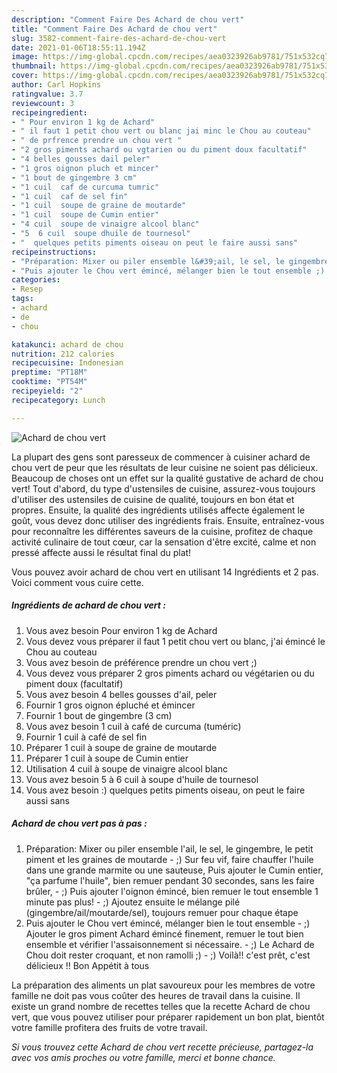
 ```yaml
---
description: "Comment Faire Des Achard de chou vert"
title: "Comment Faire Des Achard de chou vert"
slug: 3582-comment-faire-des-achard-de-chou-vert
date: 2021-01-06T18:55:11.194Z
image: https://img-global.cpcdn.com/recipes/aea0323926ab9781/751x532cq70/achard-de-chou-vert-photo-principale-de-la-recette.jpg
thumbnail: https://img-global.cpcdn.com/recipes/aea0323926ab9781/751x532cq70/achard-de-chou-vert-photo-principale-de-la-recette.jpg
cover: https://img-global.cpcdn.com/recipes/aea0323926ab9781/751x532cq70/achard-de-chou-vert-photo-principale-de-la-recette.jpg
author: Carl Hopkins
ratingvalue: 3.7
reviewcount: 3
recipeingredient:
- " Pour environ 1 kg de Achard"
- " il faut 1 petit chou vert ou blanc jai minc le Chou au couteau"
- " de prfrence prendre un chou vert "
- "2 gros piments achard ou vgtarien ou du piment doux facultatif"
- "4 belles gousses dail peler"
- "1 gros oignon pluch et mincer"
- "1 bout de gingembre 3 cm"
- "1 cuil  caf de curcuma tumric"
- "1 cuil  caf de sel fin"
- "1 cuil  soupe de graine de moutarde"
- "1 cuil  soupe de Cumin entier"
- "4 cuil  soupe de vinaigre alcool blanc"
- "5  6 cuil  soupe dhuile de tournesol"
- "  quelques petits piments oiseau on peut le faire aussi sans"
recipeinstructions:
- "Préparation: Mixer ou piler ensemble l&#39;ail, le sel, le gingembre, le petit piment et les graines de moutarde ;) Sur feu vif, faire chauffer l&#39;huile dans une grande marmite ou une sauteuse, Puis ajouter le Cumin entier, &#34;ça parfume l&#39;huile&#34;, bien remuer pendant 30 secondes, sans les faire brûler, ;) Puis ajouter l&#39;oignon émincé, bien remuer le tout ensemble 1 minute pas plus! ;) Ajoutez ensuite le mélange pilé (gingembre/ail/moutarde/sel), toujours remuer pour chaque étape"
- "Puis ajouter le Chou vert émincé, mélanger bien le tout ensemble ;) Ajouter le gros piment Achard émincé finement, remuer le tout bien ensemble et vérifier l&#39;assaisonnement si nécessaire. ;) Le Achard de Chou doit rester croquant, et non ramolli ;) ;) Voilà!! c&#39;est prêt, c&#39;est délicieux !! Bon Appétit à tous"
categories:
- Resep
tags:
- achard
- de
- chou

katakunci: achard de chou 
nutrition: 212 calories
recipecuisine: Indonesian
preptime: "PT18M"
cooktime: "PT54M"
recipeyield: "2"
recipecategory: Lunch

---
```



![Achard de chou vert](https://img-global.cpcdn.com/recipes/aea0323926ab9781/751x532cq70/achard-de-chou-vert-photo-principale-de-la-recette.jpg)

La plupart des gens sont paresseux de commencer à cuisiner achard de chou vert de peur que les résultats de leur cuisine ne soient pas délicieux. Beaucoup de choses ont un effet sur la qualité gustative de achard de chou vert! Tout d'abord, du type d'ustensiles de cuisine, assurez-vous toujours d'utiliser des ustensiles de cuisine de qualité, toujours en bon état et propres. Ensuite, la qualité des ingrédients utilisés affecte également le goût, vous devez donc utiliser des ingrédients frais. Ensuite, entraînez-vous pour reconnaître les différentes saveurs de la cuisine, profitez de chaque activité culinaire de tout cœur, car la sensation d'être excité, calme et non pressé affecte aussi le résultat final du plat!

<!--inarticleads1-->

Vous pouvez avoir achard de chou vert en utilisant 14 Ingrédients et 2 pas. Voici comment vous cuire cette.

##### Ingrédients de achard de chou vert :

1. Vous avez besoin  Pour environ 1 kg de Achard
1. Vous devez vous préparer  il faut 1 petit chou vert ou blanc, j&#39;ai émincé le Chou au couteau
1. Vous avez besoin  de préférence prendre un chou vert ;)
1. Vous devez vous préparer 2 gros piments achard ou végétarien ou du piment doux (facultatif)
1. Vous avez besoin 4 belles gousses d&#39;ail, peler
1. Fournir 1 gros oignon épluché et émincer
1. Fournir 1 bout de gingembre (3 cm)
1. Vous avez besoin 1 cuil à café de curcuma (tuméric)
1. Fournir 1 cuil à café de sel fin
1. Préparer 1 cuil à soupe de graine de moutarde
1. Préparer 1 cuil à soupe de Cumin entier
1. Utilisation 4 cuil à soupe de vinaigre alcool blanc
1. Vous avez besoin 5 à 6 cuil à soupe d&#39;huile de tournesol
1. Vous avez besoin  :) quelques petits piments oiseau, on peut le faire aussi sans




<!--inarticleads2-->

##### Achard de chou vert pas à pas :

1. Préparation: Mixer ou piler ensemble l&#39;ail, le sel, le gingembre, le petit piment et les graines de moutarde - ;) Sur feu vif, faire chauffer l&#39;huile dans une grande marmite ou une sauteuse, Puis ajouter le Cumin entier, &#34;ça parfume l&#39;huile&#34;, bien remuer pendant 30 secondes, sans les faire brûler, - ;) Puis ajouter l&#39;oignon émincé, bien remuer le tout ensemble 1 minute pas plus! - ;) Ajoutez ensuite le mélange pilé (gingembre/ail/moutarde/sel), toujours remuer pour chaque étape
1. Puis ajouter le Chou vert émincé, mélanger bien le tout ensemble - ;) Ajouter le gros piment Achard émincé finement, remuer le tout bien ensemble et vérifier l&#39;assaisonnement si nécessaire. - ;) Le Achard de Chou doit rester croquant, et non ramolli ;) - ;) Voilà!! c&#39;est prêt, c&#39;est délicieux !! Bon Appétit à tous




<!--inarticleads1-->

<p>
La préparation des aliments un plat savoureux pour les membres de votre famille ne doit pas vous coûter des heures de travail dans la cuisine. Il existe un grand nombre de recettes telles que la recette Achard de chou vert, que vous pouvez utiliser pour préparer rapidement un bon plat, bientôt votre famille profitera des fruits de votre travail.
</p>

<p>
<i>Si vous trouvez cette Achard de chou vert recette précieuse, partagez-la avec vos amis proches ou votre famille, merci et bonne chance.</i>
</p>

____________

## Exercise instructions
Filter the lines above, keeping each one that contains the string "votre".

## Exercise output
La préparation des aliments un plat savoureux pour les membres de votre famille ne doit pas vous coûter des heures de travail dans la cuisine. Il existe un grand nombre de recettes telles que la recette Achard de chou vert, que vous pouvez utiliser pour préparer rapidement un bon plat, bientôt votre famille profitera des fruits de votre travail.
<i>Si vous trouvez cette Achard de chou vert recette précieuse, partagez-la avec vos amis proches ou votre famille, merci et bonne chance.</i>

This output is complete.